What you should do: Please reproduce the line containing "SHMRA1004 | Style" and every line after it in the records below, exactly and with nothing else.

Records from a data source:
___

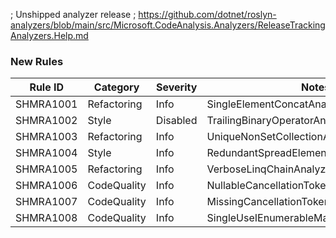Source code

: ﻿; Unshipped analyzer release
; https://github.com/dotnet/roslyn-analyzers/blob/main/src/Microsoft.CodeAnalysis.Analyzers/ReleaseTrackingAnalyzers.Help.md

### New Rules

Rule ID | Category | Severity | Notes
--------|----------|----------|-------
SHMRA1001 | Refactoring | Info | SingleElementConcatAnalyzer
SHMRA1002 | Style | Disabled | TrailingBinaryOperatorAnalyzer
SHMRA1003 | Refactoring | Info | UniqueNonSetCollectionAnalyzer
SHMRA1004 | Style | Info | RedundantSpreadElementAnalyzer
SHMRA1005 | Refactoring | Info | VerboseLinqChainAnalyzer
SHMRA1006 | CodeQuality | Info | NullableCancellationTokenAnalyzer
SHMRA1007 | CodeQuality | Info | MissingCancellationTokenAnalyzer
SHMRA1008 | CodeQuality | Info | SingleUseIEnumerableMaterializationAnalyzer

___

Answer for the task:
SHMRA1004 | Style | Info | RedundantSpreadElementAnalyzer
SHMRA1005 | Refactoring | Info | VerboseLinqChainAnalyzer
SHMRA1006 | CodeQuality | Info | NullableCancellationTokenAnalyzer
SHMRA1007 | CodeQuality | Info | MissingCancellationTokenAnalyzer
SHMRA1008 | CodeQuality | Info | SingleUseIEnumerableMaterializationAnalyzer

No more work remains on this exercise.